[Start of Attachment]
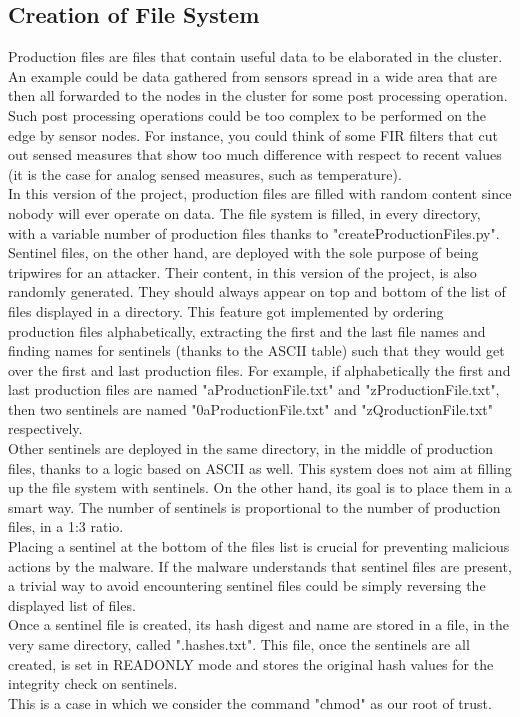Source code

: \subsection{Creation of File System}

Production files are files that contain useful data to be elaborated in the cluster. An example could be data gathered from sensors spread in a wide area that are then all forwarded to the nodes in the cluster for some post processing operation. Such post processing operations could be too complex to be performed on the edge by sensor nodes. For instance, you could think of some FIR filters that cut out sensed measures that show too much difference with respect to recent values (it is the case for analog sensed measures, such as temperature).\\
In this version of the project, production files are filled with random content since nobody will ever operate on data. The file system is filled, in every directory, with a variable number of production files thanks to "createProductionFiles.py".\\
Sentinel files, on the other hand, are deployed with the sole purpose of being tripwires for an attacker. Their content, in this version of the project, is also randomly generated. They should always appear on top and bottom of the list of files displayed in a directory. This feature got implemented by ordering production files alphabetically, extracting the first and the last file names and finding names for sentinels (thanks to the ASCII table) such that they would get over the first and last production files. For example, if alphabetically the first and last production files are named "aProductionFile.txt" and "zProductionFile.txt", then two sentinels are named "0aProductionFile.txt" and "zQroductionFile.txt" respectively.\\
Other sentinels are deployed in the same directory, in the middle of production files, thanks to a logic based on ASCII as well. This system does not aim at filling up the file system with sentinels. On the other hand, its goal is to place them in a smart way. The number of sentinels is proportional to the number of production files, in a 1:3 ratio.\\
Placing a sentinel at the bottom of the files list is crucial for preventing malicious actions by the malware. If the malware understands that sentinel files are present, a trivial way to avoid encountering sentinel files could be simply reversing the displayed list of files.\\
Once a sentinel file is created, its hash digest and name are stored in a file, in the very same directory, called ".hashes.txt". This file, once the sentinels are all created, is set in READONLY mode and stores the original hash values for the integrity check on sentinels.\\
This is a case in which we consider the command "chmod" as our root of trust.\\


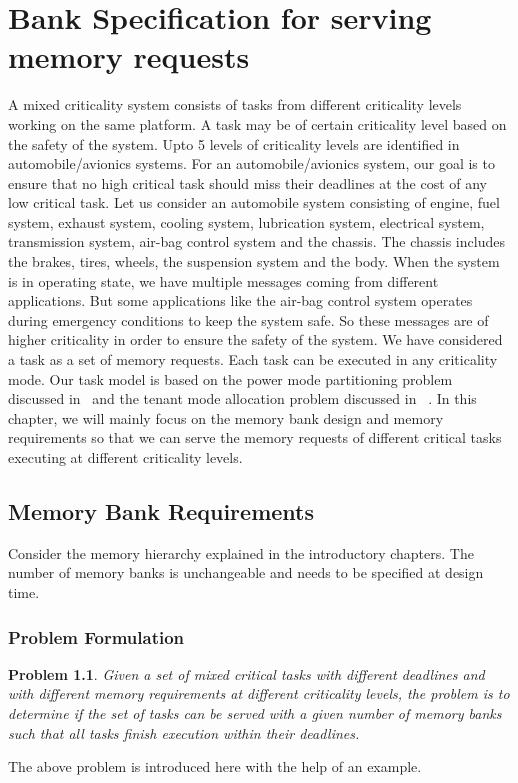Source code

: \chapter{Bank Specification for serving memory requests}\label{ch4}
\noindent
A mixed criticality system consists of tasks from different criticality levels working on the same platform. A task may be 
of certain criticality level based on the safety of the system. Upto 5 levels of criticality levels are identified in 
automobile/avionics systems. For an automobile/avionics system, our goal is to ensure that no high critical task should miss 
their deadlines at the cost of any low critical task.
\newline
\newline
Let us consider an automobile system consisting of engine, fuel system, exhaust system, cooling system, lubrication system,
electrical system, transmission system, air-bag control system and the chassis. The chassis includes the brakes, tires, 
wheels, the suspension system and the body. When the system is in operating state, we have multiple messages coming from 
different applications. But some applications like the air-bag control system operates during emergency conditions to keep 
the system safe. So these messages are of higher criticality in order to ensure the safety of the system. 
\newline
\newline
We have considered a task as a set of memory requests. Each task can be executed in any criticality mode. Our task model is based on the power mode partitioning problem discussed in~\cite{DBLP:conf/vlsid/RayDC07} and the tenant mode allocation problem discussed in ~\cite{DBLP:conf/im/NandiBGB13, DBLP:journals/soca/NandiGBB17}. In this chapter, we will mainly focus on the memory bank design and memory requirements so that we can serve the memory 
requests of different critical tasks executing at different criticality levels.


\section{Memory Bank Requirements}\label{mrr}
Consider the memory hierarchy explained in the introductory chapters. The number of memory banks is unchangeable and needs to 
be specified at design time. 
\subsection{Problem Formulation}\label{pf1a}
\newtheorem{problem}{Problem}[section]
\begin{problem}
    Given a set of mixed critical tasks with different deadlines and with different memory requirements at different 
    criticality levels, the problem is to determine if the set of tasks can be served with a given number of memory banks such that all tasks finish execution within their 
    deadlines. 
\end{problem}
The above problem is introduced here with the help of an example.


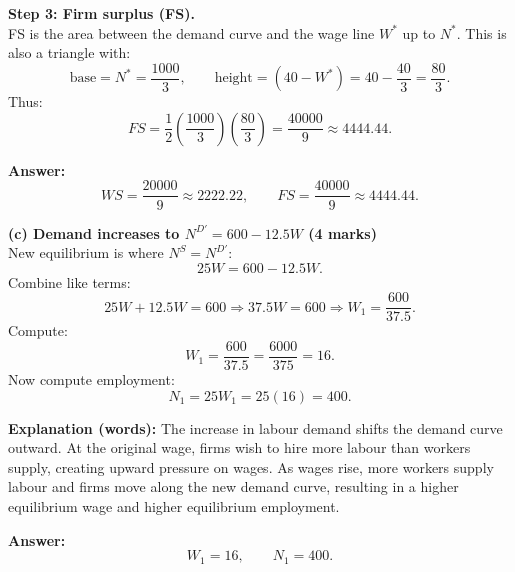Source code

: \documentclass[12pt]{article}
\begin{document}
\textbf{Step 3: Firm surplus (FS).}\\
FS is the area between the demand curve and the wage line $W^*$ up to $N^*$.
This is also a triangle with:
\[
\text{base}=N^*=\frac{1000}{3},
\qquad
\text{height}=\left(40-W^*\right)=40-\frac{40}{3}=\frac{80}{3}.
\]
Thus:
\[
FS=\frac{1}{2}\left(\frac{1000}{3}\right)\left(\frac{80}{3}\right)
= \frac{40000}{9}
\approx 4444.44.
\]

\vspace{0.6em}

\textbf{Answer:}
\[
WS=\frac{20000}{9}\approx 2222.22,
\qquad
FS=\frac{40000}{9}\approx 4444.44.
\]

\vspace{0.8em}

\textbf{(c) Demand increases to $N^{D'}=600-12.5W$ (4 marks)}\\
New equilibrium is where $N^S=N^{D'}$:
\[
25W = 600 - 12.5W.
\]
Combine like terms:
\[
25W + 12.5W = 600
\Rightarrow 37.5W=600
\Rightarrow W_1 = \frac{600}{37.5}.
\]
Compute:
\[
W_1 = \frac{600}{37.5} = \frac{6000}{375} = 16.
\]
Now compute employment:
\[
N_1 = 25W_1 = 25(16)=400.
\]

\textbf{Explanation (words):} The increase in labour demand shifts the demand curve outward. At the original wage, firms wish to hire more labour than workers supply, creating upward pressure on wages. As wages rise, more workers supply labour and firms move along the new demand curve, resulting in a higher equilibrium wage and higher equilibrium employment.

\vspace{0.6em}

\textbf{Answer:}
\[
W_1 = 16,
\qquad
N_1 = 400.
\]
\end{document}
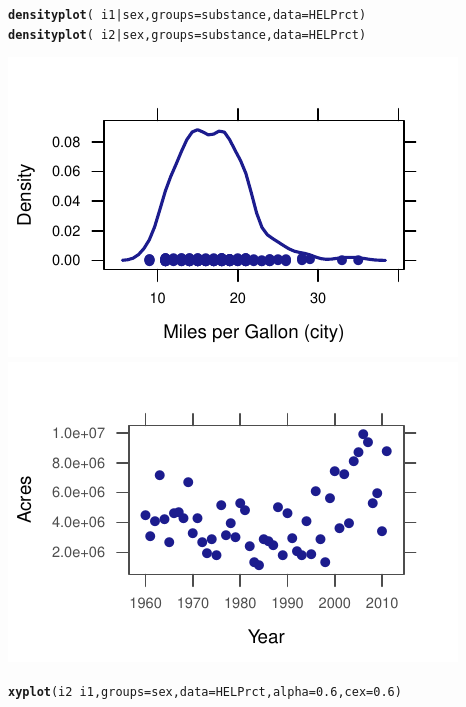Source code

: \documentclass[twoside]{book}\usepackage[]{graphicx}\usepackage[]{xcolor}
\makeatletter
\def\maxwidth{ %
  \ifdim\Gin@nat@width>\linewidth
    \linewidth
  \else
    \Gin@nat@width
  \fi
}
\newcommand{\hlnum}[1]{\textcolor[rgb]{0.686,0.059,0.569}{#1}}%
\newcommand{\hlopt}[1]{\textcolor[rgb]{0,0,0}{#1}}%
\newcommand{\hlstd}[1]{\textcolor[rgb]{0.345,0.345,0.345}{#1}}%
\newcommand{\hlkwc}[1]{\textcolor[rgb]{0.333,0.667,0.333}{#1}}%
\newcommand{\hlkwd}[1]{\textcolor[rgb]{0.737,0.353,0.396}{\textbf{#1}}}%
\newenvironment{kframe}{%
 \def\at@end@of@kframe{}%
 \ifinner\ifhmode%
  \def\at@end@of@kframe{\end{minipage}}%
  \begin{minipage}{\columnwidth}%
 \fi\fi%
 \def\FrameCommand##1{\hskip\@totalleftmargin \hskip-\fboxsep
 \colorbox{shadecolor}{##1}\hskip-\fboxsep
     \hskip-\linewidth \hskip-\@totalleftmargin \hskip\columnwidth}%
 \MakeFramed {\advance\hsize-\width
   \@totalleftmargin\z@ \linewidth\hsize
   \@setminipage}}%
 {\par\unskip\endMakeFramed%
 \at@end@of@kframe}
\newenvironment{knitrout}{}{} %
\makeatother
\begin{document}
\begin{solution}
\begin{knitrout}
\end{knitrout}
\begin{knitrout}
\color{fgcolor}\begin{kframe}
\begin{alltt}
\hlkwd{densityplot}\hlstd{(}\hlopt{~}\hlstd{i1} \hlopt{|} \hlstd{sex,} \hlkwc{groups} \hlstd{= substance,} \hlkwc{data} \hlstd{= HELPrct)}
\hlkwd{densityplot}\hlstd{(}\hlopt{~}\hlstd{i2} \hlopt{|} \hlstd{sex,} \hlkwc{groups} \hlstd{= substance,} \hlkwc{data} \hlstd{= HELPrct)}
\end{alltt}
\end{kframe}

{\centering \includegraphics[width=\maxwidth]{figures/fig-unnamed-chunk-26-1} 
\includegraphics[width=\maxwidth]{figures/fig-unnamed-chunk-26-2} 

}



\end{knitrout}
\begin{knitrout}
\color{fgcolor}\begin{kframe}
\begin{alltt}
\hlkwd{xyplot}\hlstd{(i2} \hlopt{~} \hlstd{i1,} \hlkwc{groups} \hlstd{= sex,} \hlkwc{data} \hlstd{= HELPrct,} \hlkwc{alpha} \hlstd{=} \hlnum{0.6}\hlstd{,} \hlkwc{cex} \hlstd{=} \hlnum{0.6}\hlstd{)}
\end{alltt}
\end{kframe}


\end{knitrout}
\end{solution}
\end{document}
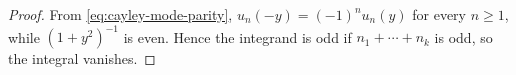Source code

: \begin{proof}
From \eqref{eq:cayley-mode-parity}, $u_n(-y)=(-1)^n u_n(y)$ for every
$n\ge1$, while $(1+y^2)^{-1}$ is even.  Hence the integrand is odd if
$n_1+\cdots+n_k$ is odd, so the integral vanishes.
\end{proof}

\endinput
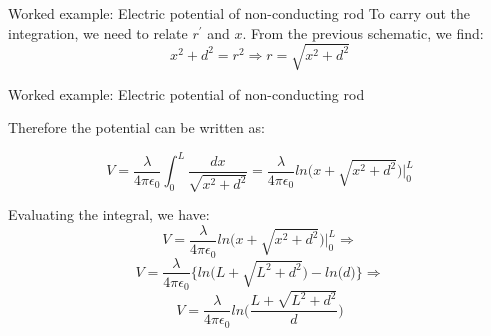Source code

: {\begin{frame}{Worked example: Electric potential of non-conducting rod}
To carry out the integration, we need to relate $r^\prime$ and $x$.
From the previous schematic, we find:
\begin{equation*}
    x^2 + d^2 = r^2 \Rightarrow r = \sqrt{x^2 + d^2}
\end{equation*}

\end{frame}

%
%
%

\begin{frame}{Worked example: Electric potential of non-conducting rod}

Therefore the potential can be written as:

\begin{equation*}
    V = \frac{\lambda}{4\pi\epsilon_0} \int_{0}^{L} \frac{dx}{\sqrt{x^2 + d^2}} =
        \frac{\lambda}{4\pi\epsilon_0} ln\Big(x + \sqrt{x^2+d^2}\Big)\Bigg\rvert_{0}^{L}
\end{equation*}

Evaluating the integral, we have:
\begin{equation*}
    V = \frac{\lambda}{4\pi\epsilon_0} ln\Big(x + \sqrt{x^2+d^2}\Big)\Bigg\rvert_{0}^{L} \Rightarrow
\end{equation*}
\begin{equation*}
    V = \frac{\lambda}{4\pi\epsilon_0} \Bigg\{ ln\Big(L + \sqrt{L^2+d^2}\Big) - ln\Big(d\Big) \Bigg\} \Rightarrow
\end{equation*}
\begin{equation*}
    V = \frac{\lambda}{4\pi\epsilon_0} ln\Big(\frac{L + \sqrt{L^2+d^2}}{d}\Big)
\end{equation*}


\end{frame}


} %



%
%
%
[End of Attachment]
_PROMPT_: Keep the pictures out and repeat exactly the lines from the beginning of the data through the line that contains "Production files are files", both ends included.

_RESULT FOR THIS EXERCISE_:
Source code

: \subsection{Creation of File System}

Production files are files that contain useful data to be elaborated in the cluster. An example could be data gathered from sensors spread in a wide area that are then all forwarded to the nodes in the cluster for some post processing operation. Such post processing operations could be too complex to be performed on the edge by sensor nodes. For instance, you could think of some FIR filters that cut out sensed measures that show too much difference with respect to recent values (it is the case for analog sensed measures, such as temperature).\\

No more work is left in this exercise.